**What to produce**
Without including any picture, repeat the records below exactly.

---- Data listing

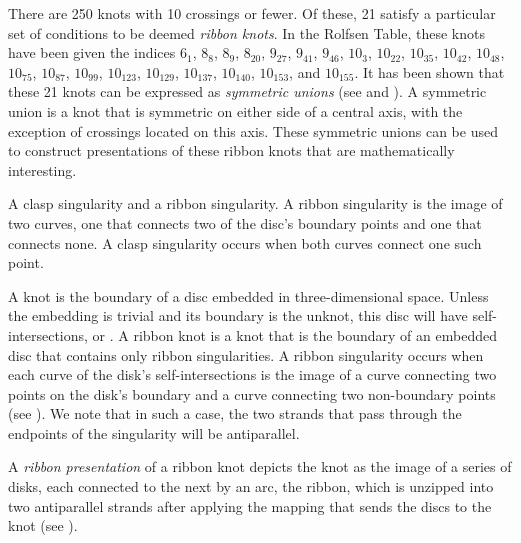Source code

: \begin{paper}

There are 250 knots with 10 crossings or fewer.
Of these, 21 satisfy a particular set of conditions to be deemed \textit{ribbon
knots}.
In the Rolfsen Table, these knots have been given the indices $6_1$, $8_8$,
$8_9$, $8_{20}$, $9_{27}$, $9_{41}$, $9_{46}$, $10_3$, $10_{22}$, $10_{35}$,
$10_{42}$, $10_{48}$, $10_{75}$, $10_{87}$, $10_{99}$, $10_{123}$, $10_{129}$,
$10_{137}$, $10_{140}$, $10_{153}$, and $10_{155}$.
It has been shown that these 21 knots can be expressed as \textit{symmetric
unions} (see \cite{many} and \cite{one}).
A symmetric union is a knot that is symmetric on either side of a central axis,
with the exception of crossings located on this axis.
These symmetric unions can be used to construct presentations of these ribbon
knots that are mathematically interesting.

{A clasp singularity and a ribbon singularity.
A ribbon singularity is the image of two curves, one that connects two of the
disc's boundary points and one that connects none.
A clasp singularity occurs when both curves connect one such point.}

A knot is the boundary of a disc embedded in three-dimensional space.
Unless the embedding is trivial and its boundary is the unknot, this disc will
have self-intersections, or .
A ribbon knot is a knot that is the boundary of an embedded disc that contains
only ribbon singularities.
A ribbon singularity occurs when each curve of the disk's self-intersections is
the image of a curve connecting two points on the disk's boundary and a curve
connecting two non-boundary points (see \figSingularities).
We note that in such a case, the two strands that pass through the endpoints of
the singularity will be antiparallel.


A \textit{ribbon presentation} of a ribbon knot depicts the knot as the image of
a series of disks, each connected to the next by an arc, the ribbon, which is
unzipped into two antiparallel strands after applying the mapping that sends the
discs to the knot (see \figPresentation).


\end{paper}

--------

**Solved exercise**
Source code

: \begin{paper}

There are 250 knots with 10 crossings or fewer.
Of these, 21 satisfy a particular set of conditions to be deemed \textit{ribbon
knots}.
In the Rolfsen Table, these knots have been given the indices $6_1$, $8_8$,
$8_9$, $8_{20}$, $9_{27}$, $9_{41}$, $9_{46}$, $10_3$, $10_{22}$, $10_{35}$,
$10_{42}$, $10_{48}$, $10_{75}$, $10_{87}$, $10_{99}$, $10_{123}$, $10_{129}$,
$10_{137}$, $10_{140}$, $10_{153}$, and $10_{155}$.
It has been shown that these 21 knots can be expressed as \textit{symmetric
unions} (see \cite{many} and \cite{one}).
A symmetric union is a knot that is symmetric on either side of a central axis,
with the exception of crossings located on this axis.
These symmetric unions can be used to construct presentations of these ribbon
knots that are mathematically interesting.

{A clasp singularity and a ribbon singularity.
A ribbon singularity is the image of two curves, one that connects two of the
disc's boundary points and one that connects none.
A clasp singularity occurs when both curves connect one such point.}

A knot is the boundary of a disc embedded in three-dimensional space.
Unless the embedding is trivial and its boundary is the unknot, this disc will
have self-intersections, or .
A ribbon knot is a knot that is the boundary of an embedded disc that contains
only ribbon singularities.
A ribbon singularity occurs when each curve of the disk's self-intersections is
the image of a curve connecting two points on the disk's boundary and a curve
connecting two non-boundary points (see \figSingularities).
We note that in such a case, the two strands that pass through the endpoints of
the singularity will be antiparallel.


A \textit{ribbon presentation} of a ribbon knot depicts the knot as the image of
a series of disks, each connected to the next by an arc, the ribbon, which is
unzipped into two antiparallel strands after applying the mapping that sends the
discs to the knot (see \figPresentation).


\end{paper}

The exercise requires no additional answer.